Cricket gave a quick twist of her neck to stare at him sideways, lids wide enough that white rings stood around her water-brown irises. “You sure?”
He took the slotted spoon from her hand. “You have some reason to be scared of the Corps? Turn the stove off; I don’t think this will take too long.”
She did what he said, silently, and went to sit on the creaking wicker sofa while he and Luci
enne went to the door. He timed it just right; the Rimmer had started to knock when he pulled the door open.
Jean granted the medium-brown, medium-height man who leaned back so suddenly a certain amount of credit. He didn’t fall over and he recovered himself fast. “Jean Kroc?”
“I am he.”
The Rimmer glanced over Jean’s shoulder. His own backup stood at the bottom of the steps, off to the port, covering both his partner and the door. “And is this M~ Spivak?”
“M~ Spivak can speak for herself,” Lucienne said. She didn’t step forward out of the shadows, however.
The Rimmer cleared his throat. “I’m David Kountché,” he said. “My identification—”
Which was connex, of course, and Officer Kountché colored under his café-au-lait complexion when he realized the reason for Jean’s slight, incurious smile. He dug into his hip bag and came up with a warrant card, holoplastic, chipped at one edge, with his retinal print and image indelibly recorded on the surface. He was, Jean reassessed, a Dayvid with a y.
“If you’d like to come in, you have to take your shoes off,” Jean said, handing back the warrant card.
“I’m sorry?”
“No shoes in the house,” Lucienne said. She pushed past Jean and came out under the awning. Kountché stepped back to give her room, without seeming to realize that he’d handed her control of the situation. Lucienne continued, “And unless you have a warrant, I’ll have to ask you both to power down. Jean has a religious objection to connex in his home. Do you want me to come out instead?”

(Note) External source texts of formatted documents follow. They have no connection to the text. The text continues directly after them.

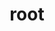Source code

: ---
title: "root"
layout: cache
categories: [package, develop-2025-02-02]
meta: {"versions": ["6.24.08", "6.32.08"], "compilers": ["gcc@=11.4.0"], "oss": ["ubuntu22.04"], "platforms": ["linux"], "targets": ["x86_64_v3"], "stacks": ["hep", "root"], "num_specs": 2, "num_specs_by_stack": {"root": 2, "hep": 2}}
spec_details: [{"hash": "hqdjmg64v3c2zpbusmyrgqpdrhwgsx2c", "compiler": "gcc@=11.4.0", "versions": ["6.32.08"], "os": "ubuntu22.04", "platform": "linux", "target": "x86_64_v3", "variants": ["~aqua", "~arrow", "build_system=cmake", "build_type=Release", "~cuda", "~cudnn", "cxxstd=20", "+davix", "+dcache", "~emacs", "+examples", "+fftw", "+fits", "+fortran", "+gdml", "generator=make", "+gminimal", "+graphviz", "+gsl", "+http", "~ipo", "+math", "+minuit", "+mlp", "+mysql", "+opengl", "patches=22af347", "+postgres", "+pythia8", "+python", "+r", "+roofit", "+root7", "+rpath", "~shadow", "+spectrum", "+sqlite", "+ssl", "+tbb", "+threads", "+tmva", "+tmva-cpu", "~tmva-gpu", "~tmva-pymva", "~tmva-sofie", "+unuran", "+vc", "+vdt", "+veccore", "+webgui", "+x", "+xml", "+xrootd"], "stacks": ["root", "hep"], "size": "-", "tarball": "https://binaries.spack.io/develop-2025-02-02/build_cache/linux-ubuntu22.04-x86_64_v3/gcc-11.4.0/root-6.32.08/linux-ubuntu22.04-x86_64_v3-gcc-11.4.0-root-6.32.08-hqdjmg64v3c2zpbusmyrgqpdrhwgsx2c.spack"}, {"hash": "fin3llyzhj3fm4lb2n3t3gh2h6cr7q2w", "compiler": "gcc@=11.4.0", "versions": ["6.24.08"], "os": "ubuntu22.04", "platform": "linux", "target": "x86_64_v3", "variants": ["~aqua", "~arrow", "build_system=cmake", "build_type=Release", "~cuda", "~cudnn", "cxxstd=11", "+davix", "~dcache", "~emacs", "+examples", "~fftw", "~fits", "~fortran", "+gdml", "generator=make", "+gminimal", "~graphviz", "+gsl", "~http", "~ipo", "~jemalloc", "+math", "+minuit", "~mlp", "~mysql", "+opengl", "~oracle", "patches=22af347", "~postgres", "~pythia6", "~pythia8", "+python", "~r", "+roofit", "~root7", "+rpath", "~shadow", "~spectrum", "~sqlite", "~ssl", "+tbb", "+threads", "~tmva", "~tmva-cpu", "~tmva-gpu", "~tmva-pymva", "+unuran", "~vc", "+vdt", "~veccore", "~vmc", "+x", "+xml", "~xrootd"], "stacks": ["root", "hep"], "size": "-", "tarball": "https://binaries.spack.io/develop-2025-02-02/build_cache/linux-ubuntu22.04-x86_64_v3/gcc-11.4.0/root-6.24.08/linux-ubuntu22.04-x86_64_v3-gcc-11.4.0-root-6.24.08-fin3llyzhj3fm4lb2n3t3gh2h6cr7q2w.spack"}]
---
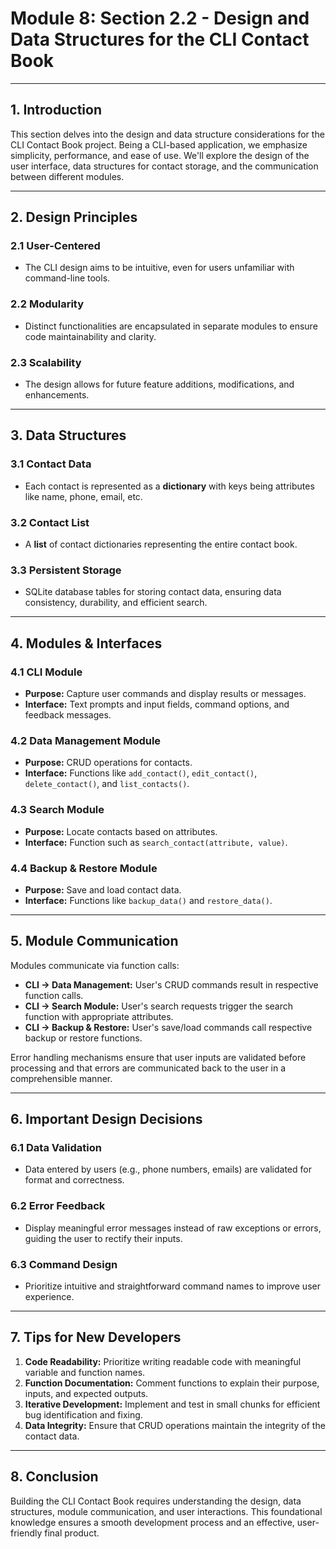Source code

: # Module 8: Section 2.2 - Design and Data Structures for the CLI Contact Book

---

## 1. Introduction

This section delves into the design and data structure considerations for the CLI Contact Book project. Being a CLI-based application, we emphasize simplicity, performance, and ease of use. We'll explore the design of the user interface, data structures for contact storage, and the communication between different modules.

---

## 2. Design Principles

### 2.1 User-Centered

- The CLI design aims to be intuitive, even for users unfamiliar with command-line tools.
  
### 2.2 Modularity

- Distinct functionalities are encapsulated in separate modules to ensure code maintainability and clarity.

### 2.3 Scalability

- The design allows for future feature additions, modifications, and enhancements.

---

## 3. Data Structures

### 3.1 Contact Data

- Each contact is represented as a **dictionary** with keys being attributes like name, phone, email, etc.
  
### 3.2 Contact List

- A **list** of contact dictionaries representing the entire contact book.

### 3.3 Persistent Storage

- SQLite database tables for storing contact data, ensuring data consistency, durability, and efficient search.

---

## 4. Modules & Interfaces

### 4.1 CLI Module

- **Purpose:** Capture user commands and display results or messages.
- **Interface:** Text prompts and input fields, command options, and feedback messages.

### 4.2 Data Management Module

- **Purpose:** CRUD operations for contacts.
- **Interface:** Functions like `add_contact()`, `edit_contact()`, `delete_contact()`, and `list_contacts()`.

### 4.3 Search Module

- **Purpose:** Locate contacts based on attributes.
- **Interface:** Function such as `search_contact(attribute, value)`.

### 4.4 Backup & Restore Module

- **Purpose:** Save and load contact data.
- **Interface:** Functions like `backup_data()` and `restore_data()`.

---

## 5. Module Communication

Modules communicate via function calls:

- **CLI -> Data Management:** User's CRUD commands result in respective function calls.
- **CLI -> Search Module:** User's search requests trigger the search function with appropriate attributes.
- **CLI -> Backup & Restore:** User's save/load commands call respective backup or restore functions.
  
Error handling mechanisms ensure that user inputs are validated before processing and that errors are communicated back to the user in a comprehensible manner.

---

## 6. Important Design Decisions

### 6.1 Data Validation

- Data entered by users (e.g., phone numbers, emails) are validated for format and correctness.

### 6.2 Error Feedback

- Display meaningful error messages instead of raw exceptions or errors, guiding the user to rectify their inputs.

### 6.3 Command Design

- Prioritize intuitive and straightforward command names to improve user experience.

---

## 7. Tips for New Developers

1. **Code Readability:** Prioritize writing readable code with meaningful variable and function names.
2. **Function Documentation:** Comment functions to explain their purpose, inputs, and expected outputs.
3. **Iterative Development:** Implement and test in small chunks for efficient bug identification and fixing.
4. **Data Integrity:** Ensure that CRUD operations maintain the integrity of the contact data.

---

## 8. Conclusion

Building the CLI Contact Book requires understanding the design, data structures, module communication, and user interactions. This foundational knowledge ensures a smooth development process and an effective, user-friendly final product.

“We didn’t say it was you we needed to speak to, ma’am,” the Rimmer said. Jean could not fault him on politeness, anyway. Which wasn’t as rare a trait as you might expect, in cops.
“No, but you talked around me, so I guessed. Coming in or staying out? And who might your partner be?”
Officer Kountché cleared his throat. And, gamely, sat down on the plascrete steps and touched open the tabs on his shoes. “Officer Garnet Spencer, ma’am,” he said, and Officer Spencer tapped his sunshade just below the speckled band. Lucienne was too much of a lady to show it publicly, but Jean Kroc echoed her concealed wince. Somebody’s mother had watched too many romances.